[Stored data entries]

☆ ☆ ☆

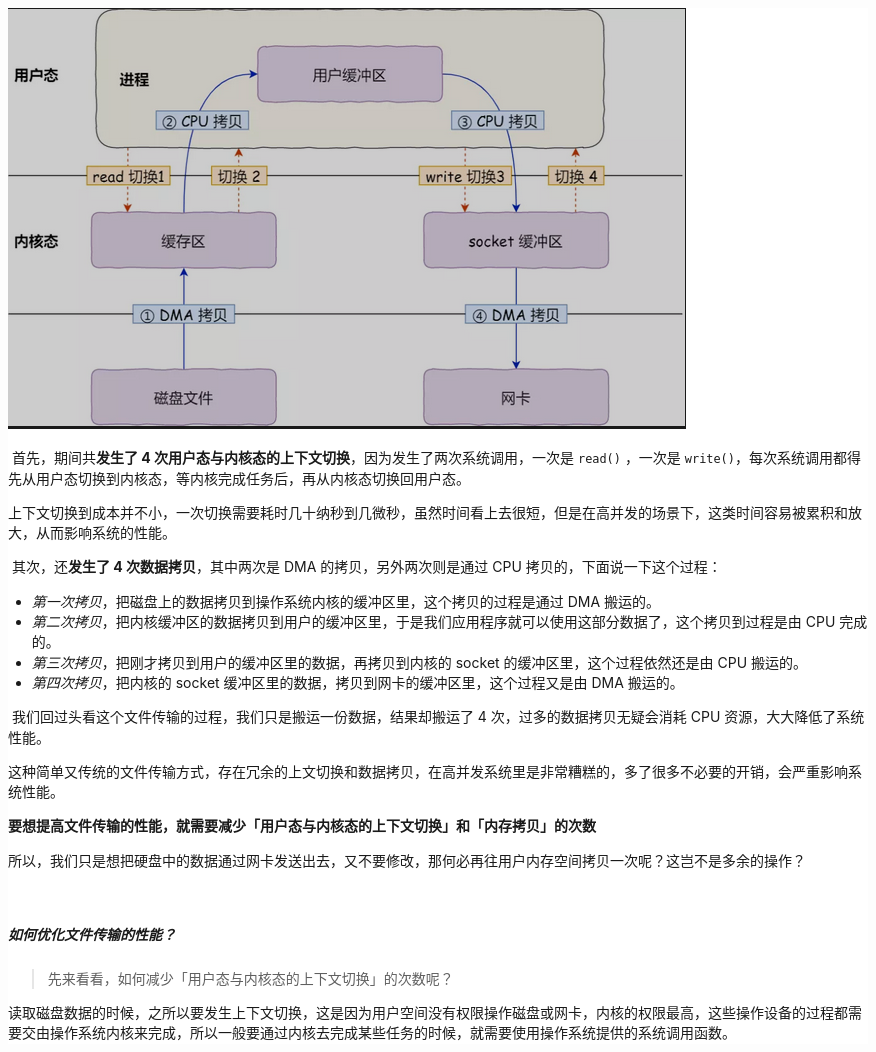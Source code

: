![image-20210816195141860](操作系统.assets/image-20210816195141860.png)



​		首先，期间共**发生了 4 次用户态与内核态的上下文切换**，因为发生了两次系统调用，一次是 `read()` ，一次是 `write()`，每次系统调用都得先从用户态切换到内核态，等内核完成任务后，再从内核态切换回用户态。



​		上下文切换到成本并不小，一次切换需要耗时几十纳秒到几微秒，虽然时间看上去很短，但是在高并发的场景下，这类时间容易被累积和放大，从而影响系统的性能。



​		其次，还**发生了 4 次数据拷贝**，其中两次是 DMA 的拷贝，另外两次则是通过 CPU 拷贝的，下面说一下这个过程：

-   *第一次拷贝*，把磁盘上的数据拷贝到操作系统内核的缓冲区里，这个拷贝的过程是通过 DMA 搬运的。
-   *第二次拷贝*，把内核缓冲区的数据拷贝到用户的缓冲区里，于是我们应用程序就可以使用这部分数据了，这个拷贝到过程是由 CPU 完成的。
-   *第三次拷贝*，把刚才拷贝到用户的缓冲区里的数据，再拷贝到内核的 socket 的缓冲区里，这个过程依然还是由 CPU 搬运的。
-   *第四次拷贝*，把内核的 socket 缓冲区里的数据，拷贝到网卡的缓冲区里，这个过程又是由 DMA 搬运的。



​		我们回过头看这个文件传输的过程，我们只是搬运一份数据，结果却搬运了 4 次，过多的数据拷贝无疑会消耗 CPU 资源，大大降低了系统性能。

​		这种简单又传统的文件传输方式，存在冗余的上文切换和数据拷贝，在高并发系统里是非常糟糕的，多了很多不必要的开销，会严重影响系统性能。

​		**要想提高文件传输的性能，就需要减少「用户态与内核态的上下文切换」和「内存拷贝」的次数**

​		所以，我们只是想把硬盘中的数据通过网卡发送出去，又不要修改，那何必再往用户内存空间拷贝一次呢？这岂不是多余的操作？

​	



##### 如何优化文件传输的性能？

>   先来看看，如何减少「用户态与内核态的上下文切换」的次数呢？

​		读取磁盘数据的时候，之所以要发生上下文切换，这是因为用户空间没有权限操作磁盘或网卡，内核的权限最高，这些操作设备的过程都需要交由操作系统内核来完成，所以一般要通过内核去完成某些任务的时候，就需要使用操作系统提供的系统调用函数。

☆ ☆ ☆

# [Work request]
If a line in the records holds the string "socket", count it, and give only the total.

# [Answer]
2